--- Given entries ---
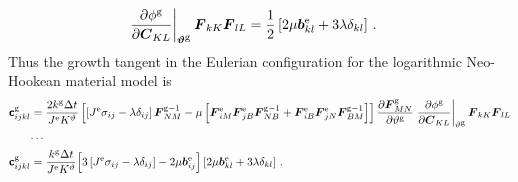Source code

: \documentclass[10pt,letterpaper,oneside]{report}
\newcommand{\ten}[1]{\mbox{\boldmath $#1$}{}}
\newcommand{\tenf}[1]{\mbox{{\sffamily{\bfseries {#1}}}}}
\newcommand{\scas}[1]{\mbox{{\scriptsize{${\rm{#1}}$}}}{}}
\newcommand{\tens}[1]{\mbox{\boldmath{\scriptsize{$#1$}}}{}}
\begin{document}
\begin{itemize}
\begin{align}
\left. \frac{\partial \phi^{\scas{g}} }{\partial \ten{C}_{KL}} \right|_{\tens{\vartheta}^{\scas{g}}} \ten{F}_{kK} \ten{F}_{lL} 
={}& \frac{1}{2} \left[ 2 \mu \ten{b}^{\scas{e}}_{kl} + 3 \lambda \delta_{kl} \right] \, . 
\end{align}
Thus the growth tangent in the Eulerian configuration for the logarithmic Neo-Hookean material model is 
\begin{align}
\tenf{c}^{\scas{g}}_{ijkl} 
={}& \frac{2 k^{\scas{g}} \Delta t}{J^{\scas{e}} K^\vartheta} \left[ \left[ J^{\scas{e}} \sigma_{ij} - \lambda \delta_{ij} \right] \ten{F}^{\scas{g}-1}_{NM} 
- \mu \left[ \ten{F}^{\scas{e}}_{iM} \ten{F}^{\scas{e}}_{jB} \ten{F}^{\scas{g}-1}_{NB} + \ten{F}^{\scas{e}}_{iB} \ten{F}^{\scas{e}}_{jN} \ten{F}^{\scas{g}-1}_{BM} \right] \right] 
\frac{\partial \ten{F}^{\scas{g}}_{MN}}{\partial \vartheta^{\scas{g}}} \left. \frac{\partial \phi^{\scas{g}} }{\partial \ten{C}_{KL}} \right|_{\vartheta^{\scas{g}}} \ten{F}_{kK} \ten{F}_{lL} 
\\
\cdots{}& \notag \\
\tenf{c}^{\scas{g}}_{ijkl} 
={}& \frac{ k^{\scas{g}} \Delta t}{J^{\scas{e}} K^\vartheta} \Big[ 3 \left[ J^{\scas{e}} \sigma_{ij} - \lambda \delta_{ij} \right] 
- 2 \mu \ten{b}^{\scas{e}}_{ij} \Big] 
\left[ 2 \mu \ten{b}^{\scas{e}}_{kl} + 3 \lambda \delta_{kl} \right] \, .  
\end{align}



\end{itemize}
\end{document}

--- Work task ---
Find the string "newcommand" in the material above, and report every line where it occurs.

--- Solution for this task ---
\newcommand{\ten}[1]{\mbox{\boldmath $#1$}{}}
\newcommand{\tenf}[1]{\mbox{{\sffamily{\bfseries {#1}}}}}
\newcommand{\scas}[1]{\mbox{{\scriptsize{${\rm{#1}}$}}}{}}
\newcommand{\tens}[1]{\mbox{\boldmath{\scriptsize{$#1$}}}{}}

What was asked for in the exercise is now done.